In [1]:
!python --version
Python 3.10.12
In [2]:
!sudo apt-get -y install espeak-ng > /dev/null 2>&1
!sudo apt-get install python3.9-distutils > /dev/null 2>&1
!sudo apt-get install python3.9 > /dev/null 2>&1
In [3]:
!pip -q install virtualenv > /dev/null 2>&1
In [4]:
!virtualenv -p python3.9 my_env
created virtual environment CPython3.9.21.final.0-64 in 772ms
  creator CPython3Posix(dest=/kaggle/working/my_env, clear=False, no_vcs_ignore=False, global=False)
  seeder FromAppData(download=False, pip=bundle, setuptools=bundle, wheel=bundle, via=copy, app_data_dir=/root/.local/share/virtualenv)
    added seed packages: pip==24.3.1, setuptools==75.8.0, wheel==0.45.1
  activators BashActivator,CShellActivator,FishActivator,NushellActivator,PowerShellActivator,PythonActivator
In [5]:
!source my_env/bin/activate; pip list
Package    Version
---------- -------
pip        24.3.1
setuptools 75.8.0
wheel      0.45.1
In [6]:
# pip install coqui-tts==0.25.1
In [7]:
!source my_env/bin/activate; pip -q install uv
!source my_env/bin/activate; uv pip -q install coqui-tts==0.25.1
   ━━━━━━━━━━━━━━━━━━━━━━━━━━━━━━━━━━━━━━━━ 16.2/16.2 MB 139.8 MB/s eta 0:00:00
In [8]:
!mkdir train_output
!mkdir train_output/kagg
In [9]:
code='''import os

from trainer import Trainer, TrainerArgs

from TTS.tts.configs.shared_configs import BaseDatasetConfig , CharactersConfig
from TTS.config.shared_configs import BaseAudioConfig
from TTS.tts.configs.vits_config import VitsConfig
from TTS.tts.datasets import load_tts_samples
from TTS.tts.models.vits import Vits, VitsAudioConfig
from TTS.tts.utils.text.tokenizer import TTSTokenizer
from TTS.utils.audio import AudioProcessor
from TTS.utils.downloaders import download_thorsten_de

output_path = os.path.dirname(os.path.abspath(__file__))
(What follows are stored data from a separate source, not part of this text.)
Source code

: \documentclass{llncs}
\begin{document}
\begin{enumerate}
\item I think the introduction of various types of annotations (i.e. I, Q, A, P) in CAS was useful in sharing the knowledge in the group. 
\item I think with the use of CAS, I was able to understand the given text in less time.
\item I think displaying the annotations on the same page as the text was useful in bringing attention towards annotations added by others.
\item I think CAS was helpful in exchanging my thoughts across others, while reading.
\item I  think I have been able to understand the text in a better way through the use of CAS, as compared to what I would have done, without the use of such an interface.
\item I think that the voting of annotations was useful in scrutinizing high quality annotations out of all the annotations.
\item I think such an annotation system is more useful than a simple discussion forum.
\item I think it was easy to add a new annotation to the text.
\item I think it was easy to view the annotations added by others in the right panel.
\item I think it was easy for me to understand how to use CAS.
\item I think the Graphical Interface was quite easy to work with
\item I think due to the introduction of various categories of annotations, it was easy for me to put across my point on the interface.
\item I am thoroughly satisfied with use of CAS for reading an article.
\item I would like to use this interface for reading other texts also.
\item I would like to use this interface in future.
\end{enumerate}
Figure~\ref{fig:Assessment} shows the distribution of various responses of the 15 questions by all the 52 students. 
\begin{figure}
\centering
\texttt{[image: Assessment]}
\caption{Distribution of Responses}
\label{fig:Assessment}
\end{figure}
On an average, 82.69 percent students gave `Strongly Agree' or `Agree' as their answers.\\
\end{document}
dataset_config = BaseDatasetConfig(
    formatter='mozilla', meta_file_train="metadata.csv", path="/kaggle/input/persian-tts-dataset"
)



audio_config = BaseAudioConfig(
    sample_rate=22050,
    do_trim_silence=False,
    resample=False,
    mel_fmin=0,
    mel_fmax=None
)
character_config=CharactersConfig(
  characters='ءابتثجحخدذرزسشصضطظعغفقلمنهويِپچژکگیآأؤإئًَُّ',
  punctuations='!(),-.:;? ̠،؛؟‌<>',
  phonemes='ˈˌːˑpbtdʈɖcɟkɡqɢʔɴŋɲɳnɱmʙrʀⱱɾɽɸβfvθðszʃʒʂʐçʝxɣχʁħʕhɦɬɮʋɹɻjɰlɭʎʟaegiouwyɪʊ̩æɑɔəɚɛɝɨ̃ʉʌʍ0123456789"#$%*+/=ABCDEFGHIJKLMNOPRSTUVWXYZ[]^_{}',
  pad="<PAD>",
  eos="<EOS>",
  bos="<BOS>",
  blank="<BLNK>",
  characters_class="TTS.tts.utils.text.characters.IPAPhonemes",
  )
config = VitsConfig(
    audio=audio_config,
    run_name="vits_fa_female",
    batch_size=32,
    eval_batch_size=16,
    batch_group_size=5,
    num_loader_workers=0,
    num_eval_loader_workers=2,
    run_eval=True,
    test_delay_epochs=-1,
    epochs=1000,
    save_step=1000,
    text_cleaner="basic_cleaners",
    use_phonemes=True,
    phoneme_language="fa",
    characters=character_config,
    phoneme_cache_path=os.path.join(output_path, "phoneme_cache"),
    compute_input_seq_cache=True,
    print_step=25,
    print_eval=True,
    mixed_precision=False,
    test_sentences=[
        ["سلطان محمود در زمستانی سخت به طلخک گفت که: با این جامه ی یک لا در این سرما چه می کنی "],
        ["مردی نزد بقالی آمد و گفت پیاز هم ده تا دهان بدان خو شبوی سازم."],
        ["از مال خود پاره ای گوشت بستان و زیره بایی معطّر بساز"],
        ["یک بار هم از جهنم بگویید."],
        ["یکی اسبی به عاریت خواست"]
    ],
    output_path=output_path,
    datasets=[dataset_config],
)

# INITIALIZE THE AUDIO PROCESSOR
# Audio processor is used for feature extraction and audio I/O.
# It mainly serves to the dataloader and the training loggers.
ap = AudioProcessor.init_from_config(config)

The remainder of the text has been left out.